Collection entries
══════

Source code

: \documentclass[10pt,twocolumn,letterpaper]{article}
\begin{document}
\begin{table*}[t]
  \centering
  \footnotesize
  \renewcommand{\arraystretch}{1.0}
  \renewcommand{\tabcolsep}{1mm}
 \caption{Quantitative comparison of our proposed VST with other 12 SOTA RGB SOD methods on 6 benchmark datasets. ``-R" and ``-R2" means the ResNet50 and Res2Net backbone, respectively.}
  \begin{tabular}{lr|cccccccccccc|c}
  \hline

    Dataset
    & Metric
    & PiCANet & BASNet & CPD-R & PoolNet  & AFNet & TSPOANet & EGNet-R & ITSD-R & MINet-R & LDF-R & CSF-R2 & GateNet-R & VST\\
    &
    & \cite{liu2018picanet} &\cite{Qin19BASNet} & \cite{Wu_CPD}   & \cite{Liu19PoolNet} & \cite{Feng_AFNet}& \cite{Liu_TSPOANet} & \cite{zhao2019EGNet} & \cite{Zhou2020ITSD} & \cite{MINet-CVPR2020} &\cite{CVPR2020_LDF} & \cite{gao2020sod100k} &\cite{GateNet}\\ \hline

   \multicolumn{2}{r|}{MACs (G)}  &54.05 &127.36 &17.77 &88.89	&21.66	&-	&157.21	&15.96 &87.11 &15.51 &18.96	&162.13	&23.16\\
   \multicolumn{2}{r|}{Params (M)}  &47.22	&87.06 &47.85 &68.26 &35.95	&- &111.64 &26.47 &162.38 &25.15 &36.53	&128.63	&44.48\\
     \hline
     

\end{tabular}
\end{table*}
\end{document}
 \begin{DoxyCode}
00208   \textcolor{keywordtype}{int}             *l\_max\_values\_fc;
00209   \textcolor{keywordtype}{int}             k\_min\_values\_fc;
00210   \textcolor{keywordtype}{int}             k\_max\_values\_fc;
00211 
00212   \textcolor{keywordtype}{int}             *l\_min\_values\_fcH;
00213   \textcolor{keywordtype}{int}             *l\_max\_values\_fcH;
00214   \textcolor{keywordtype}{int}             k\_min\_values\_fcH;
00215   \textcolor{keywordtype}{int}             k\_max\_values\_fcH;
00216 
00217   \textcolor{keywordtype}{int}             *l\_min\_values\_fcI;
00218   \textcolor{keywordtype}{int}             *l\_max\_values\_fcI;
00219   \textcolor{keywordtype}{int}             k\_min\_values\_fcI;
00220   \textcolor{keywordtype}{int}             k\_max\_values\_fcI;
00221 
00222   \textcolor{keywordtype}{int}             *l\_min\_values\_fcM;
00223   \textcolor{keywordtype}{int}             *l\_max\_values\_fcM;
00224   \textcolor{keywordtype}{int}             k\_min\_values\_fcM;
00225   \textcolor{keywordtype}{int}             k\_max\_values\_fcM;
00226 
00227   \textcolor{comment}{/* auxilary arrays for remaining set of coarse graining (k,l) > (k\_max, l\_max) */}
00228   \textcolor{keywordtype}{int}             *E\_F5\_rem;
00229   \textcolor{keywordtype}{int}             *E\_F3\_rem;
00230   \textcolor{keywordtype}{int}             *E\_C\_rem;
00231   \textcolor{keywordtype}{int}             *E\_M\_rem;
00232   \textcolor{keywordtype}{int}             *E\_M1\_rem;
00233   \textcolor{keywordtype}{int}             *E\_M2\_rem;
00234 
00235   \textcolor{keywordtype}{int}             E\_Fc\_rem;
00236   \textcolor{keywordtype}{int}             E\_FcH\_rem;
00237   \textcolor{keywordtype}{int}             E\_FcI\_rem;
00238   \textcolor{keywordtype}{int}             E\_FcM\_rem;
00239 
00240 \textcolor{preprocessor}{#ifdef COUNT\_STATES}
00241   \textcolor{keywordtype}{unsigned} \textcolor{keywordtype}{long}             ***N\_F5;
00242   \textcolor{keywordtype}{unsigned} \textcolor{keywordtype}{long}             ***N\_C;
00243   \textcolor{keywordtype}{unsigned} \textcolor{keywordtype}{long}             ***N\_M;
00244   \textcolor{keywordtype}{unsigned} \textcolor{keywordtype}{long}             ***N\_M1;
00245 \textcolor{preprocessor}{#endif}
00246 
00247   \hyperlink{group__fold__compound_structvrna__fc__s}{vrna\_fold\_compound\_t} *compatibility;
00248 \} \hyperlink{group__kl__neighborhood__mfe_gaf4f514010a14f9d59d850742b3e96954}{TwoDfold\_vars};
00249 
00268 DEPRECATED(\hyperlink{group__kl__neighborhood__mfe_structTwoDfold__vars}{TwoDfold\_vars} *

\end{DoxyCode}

══════

Task prompt:
Keep every word intact and transcribe the records in full.

Answer section:
Source code

: \documentclass[10pt,twocolumn,letterpaper]{article}
\begin{document}
\begin{table*}[t]
  \centering
  \footnotesize
  \renewcommand{\arraystretch}{1.0}
  \renewcommand{\tabcolsep}{1mm}
 \caption{Quantitative comparison of our proposed VST with other 12 SOTA RGB SOD methods on 6 benchmark datasets. ``-R" and ``-R2" means the ResNet50 and Res2Net backbone, respectively.}
  \begin{tabular}{lr|cccccccccccc|c}
  \hline

    Dataset
    & Metric
    & PiCANet & BASNet & CPD-R & PoolNet  & AFNet & TSPOANet & EGNet-R & ITSD-R & MINet-R & LDF-R & CSF-R2 & GateNet-R & VST\\
    &
    & \cite{liu2018picanet} &\cite{Qin19BASNet} & \cite{Wu_CPD}   & \cite{Liu19PoolNet} & \cite{Feng_AFNet}& \cite{Liu_TSPOANet} & \cite{zhao2019EGNet} & \cite{Zhou2020ITSD} & \cite{MINet-CVPR2020} &\cite{CVPR2020_LDF} & \cite{gao2020sod100k} &\cite{GateNet}\\ \hline

   \multicolumn{2}{r|}{MACs (G)}  &54.05 &127.36 &17.77 &88.89	&21.66	&-	&157.21	&15.96 &87.11 &15.51 &18.96	&162.13	&23.16\\
   \multicolumn{2}{r|}{Params (M)}  &47.22	&87.06 &47.85 &68.26 &35.95	&- &111.64 &26.47 &162.38 &25.15 &36.53	&128.63	&44.48\\
     \hline
     

\end{tabular}
\end{table*}
\end{document}
 \begin{DoxyCode}
00208   \textcolor{keywordtype}{int}             *l\_max\_values\_fc;
00209   \textcolor{keywordtype}{int}             k\_min\_values\_fc;
00210   \textcolor{keywordtype}{int}             k\_max\_values\_fc;
00211 
00212   \textcolor{keywordtype}{int}             *l\_min\_values\_fcH;
00213   \textcolor{keywordtype}{int}             *l\_max\_values\_fcH;
00214   \textcolor{keywordtype}{int}             k\_min\_values\_fcH;
00215   \textcolor{keywordtype}{int}             k\_max\_values\_fcH;
00216 
00217   \textcolor{keywordtype}{int}             *l\_min\_values\_fcI;
00218   \textcolor{keywordtype}{int}             *l\_max\_values\_fcI;
00219   \textcolor{keywordtype}{int}             k\_min\_values\_fcI;
00220   \textcolor{keywordtype}{int}             k\_max\_values\_fcI;
00221 
00222   \textcolor{keywordtype}{int}             *l\_min\_values\_fcM;
00223   \textcolor{keywordtype}{int}             *l\_max\_values\_fcM;
00224   \textcolor{keywordtype}{int}             k\_min\_values\_fcM;
00225   \textcolor{keywordtype}{int}             k\_max\_values\_fcM;
00226 
00227   \textcolor{comment}{/* auxilary arrays for remaining set of coarse graining (k,l) > (k\_max, l\_max) */}
00228   \textcolor{keywordtype}{int}             *E\_F5\_rem;
00229   \textcolor{keywordtype}{int}             *E\_F3\_rem;
00230   \textcolor{keywordtype}{int}             *E\_C\_rem;
00231   \textcolor{keywordtype}{int}             *E\_M\_rem;
00232   \textcolor{keywordtype}{int}             *E\_M1\_rem;
00233   \textcolor{keywordtype}{int}             *E\_M2\_rem;
00234 
00235   \textcolor{keywordtype}{int}             E\_Fc\_rem;
00236   \textcolor{keywordtype}{int}             E\_FcH\_rem;
00237   \textcolor{keywordtype}{int}             E\_FcI\_rem;
00238   \textcolor{keywordtype}{int}             E\_FcM\_rem;
00239 
00240 \textcolor{preprocessor}{#ifdef COUNT\_STATES}
00241   \textcolor{keywordtype}{unsigned} \textcolor{keywordtype}{long}             ***N\_F5;
00242   \textcolor{keywordtype}{unsigned} \textcolor{keywordtype}{long}             ***N\_C;
00243   \textcolor{keywordtype}{unsigned} \textcolor{keywordtype}{long}             ***N\_M;
00244   \textcolor{keywordtype}{unsigned} \textcolor{keywordtype}{long}             ***N\_M1;
00245 \textcolor{preprocessor}{#endif}
00246 
00247   \hyperlink{group__fold__compound_structvrna__fc__s}{vrna\_fold\_compound\_t} *compatibility;
00248 \} \hyperlink{group__kl__neighborhood__mfe_gaf4f514010a14f9d59d850742b3e96954}{TwoDfold\_vars};
00249 
00268 DEPRECATED(\hyperlink{group__kl__neighborhood__mfe_structTwoDfold__vars}{TwoDfold\_vars} *

\end{DoxyCode}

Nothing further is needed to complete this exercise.